Your assignment: Lines that include the string "DELIcious" are the ones to copy from the entries below.

Source data
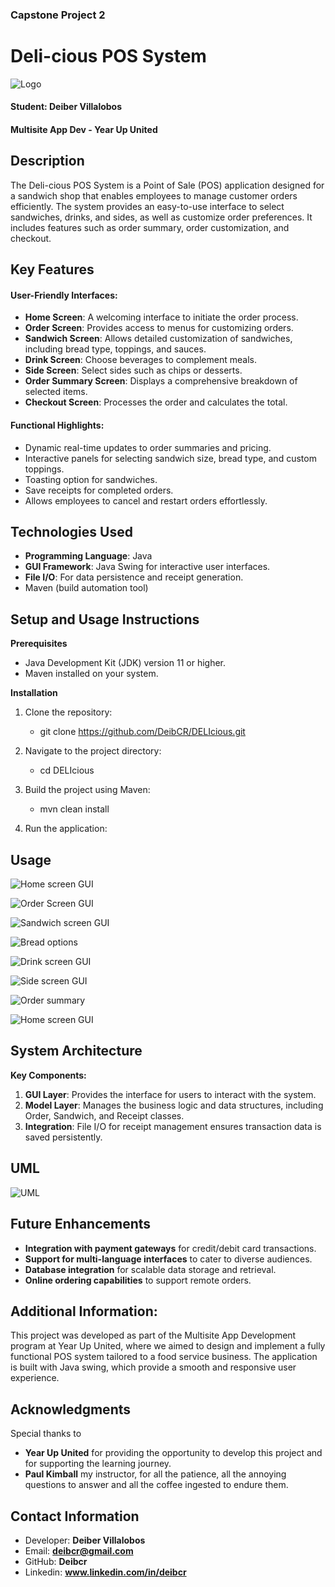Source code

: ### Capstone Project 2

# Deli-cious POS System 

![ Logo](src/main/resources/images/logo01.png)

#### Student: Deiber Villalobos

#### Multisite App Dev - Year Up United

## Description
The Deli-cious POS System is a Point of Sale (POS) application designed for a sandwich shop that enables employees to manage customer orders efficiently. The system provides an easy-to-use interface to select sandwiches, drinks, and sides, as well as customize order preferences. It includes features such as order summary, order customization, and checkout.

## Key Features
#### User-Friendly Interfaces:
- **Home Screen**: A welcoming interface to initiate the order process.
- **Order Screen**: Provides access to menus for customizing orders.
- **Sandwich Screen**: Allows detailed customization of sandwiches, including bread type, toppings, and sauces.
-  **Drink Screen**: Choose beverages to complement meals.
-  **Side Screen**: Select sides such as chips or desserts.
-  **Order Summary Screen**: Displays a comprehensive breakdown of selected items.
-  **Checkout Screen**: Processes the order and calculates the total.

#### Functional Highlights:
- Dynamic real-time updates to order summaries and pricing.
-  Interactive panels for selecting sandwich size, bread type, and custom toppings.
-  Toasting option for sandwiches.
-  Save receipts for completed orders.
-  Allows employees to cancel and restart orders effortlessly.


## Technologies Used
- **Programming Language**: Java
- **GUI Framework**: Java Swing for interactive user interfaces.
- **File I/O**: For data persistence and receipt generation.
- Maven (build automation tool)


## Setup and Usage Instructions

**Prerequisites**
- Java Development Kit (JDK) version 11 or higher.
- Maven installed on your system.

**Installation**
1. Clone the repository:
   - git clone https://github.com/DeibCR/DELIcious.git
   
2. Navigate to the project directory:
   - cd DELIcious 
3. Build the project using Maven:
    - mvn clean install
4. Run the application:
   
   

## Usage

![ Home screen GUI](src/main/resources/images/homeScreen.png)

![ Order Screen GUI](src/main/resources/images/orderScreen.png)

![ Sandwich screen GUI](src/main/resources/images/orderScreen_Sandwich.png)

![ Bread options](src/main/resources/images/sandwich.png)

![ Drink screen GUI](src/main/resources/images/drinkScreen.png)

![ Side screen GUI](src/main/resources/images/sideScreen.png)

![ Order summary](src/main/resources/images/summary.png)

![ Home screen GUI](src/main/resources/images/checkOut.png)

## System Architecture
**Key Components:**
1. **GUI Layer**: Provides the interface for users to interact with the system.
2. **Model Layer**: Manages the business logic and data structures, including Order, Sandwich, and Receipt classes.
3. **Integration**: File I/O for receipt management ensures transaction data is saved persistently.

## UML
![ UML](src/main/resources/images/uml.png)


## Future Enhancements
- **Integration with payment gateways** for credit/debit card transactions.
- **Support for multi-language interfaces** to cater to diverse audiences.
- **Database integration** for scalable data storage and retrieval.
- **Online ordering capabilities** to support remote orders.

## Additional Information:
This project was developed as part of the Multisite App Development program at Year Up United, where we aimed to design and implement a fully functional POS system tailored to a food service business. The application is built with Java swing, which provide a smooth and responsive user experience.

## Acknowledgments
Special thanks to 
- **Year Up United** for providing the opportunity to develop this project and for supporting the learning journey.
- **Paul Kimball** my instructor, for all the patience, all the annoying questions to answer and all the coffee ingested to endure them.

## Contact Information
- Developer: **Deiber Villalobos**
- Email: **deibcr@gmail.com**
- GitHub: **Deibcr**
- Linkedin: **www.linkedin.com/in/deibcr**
--
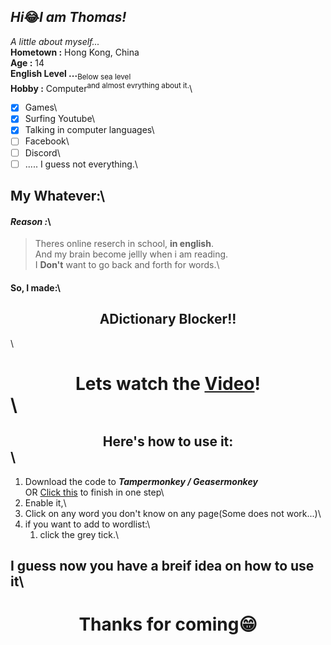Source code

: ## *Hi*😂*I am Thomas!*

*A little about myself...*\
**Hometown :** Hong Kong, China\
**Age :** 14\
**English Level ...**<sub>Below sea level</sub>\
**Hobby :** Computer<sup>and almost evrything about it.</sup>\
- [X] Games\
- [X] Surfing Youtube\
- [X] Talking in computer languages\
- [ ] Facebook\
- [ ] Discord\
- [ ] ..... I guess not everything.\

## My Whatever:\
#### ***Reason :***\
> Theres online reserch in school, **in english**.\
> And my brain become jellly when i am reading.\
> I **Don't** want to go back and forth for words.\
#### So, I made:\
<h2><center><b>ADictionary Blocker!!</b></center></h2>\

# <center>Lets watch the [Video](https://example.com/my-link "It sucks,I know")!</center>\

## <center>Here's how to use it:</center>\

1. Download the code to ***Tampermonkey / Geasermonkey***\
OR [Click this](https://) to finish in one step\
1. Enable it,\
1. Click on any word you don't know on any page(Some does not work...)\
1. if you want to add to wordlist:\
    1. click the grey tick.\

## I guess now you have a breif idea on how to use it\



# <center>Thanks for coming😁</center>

Completed exercise:
   - git clone https://github.com/DeibCR/DELIcious.git
   - cd DELIcious 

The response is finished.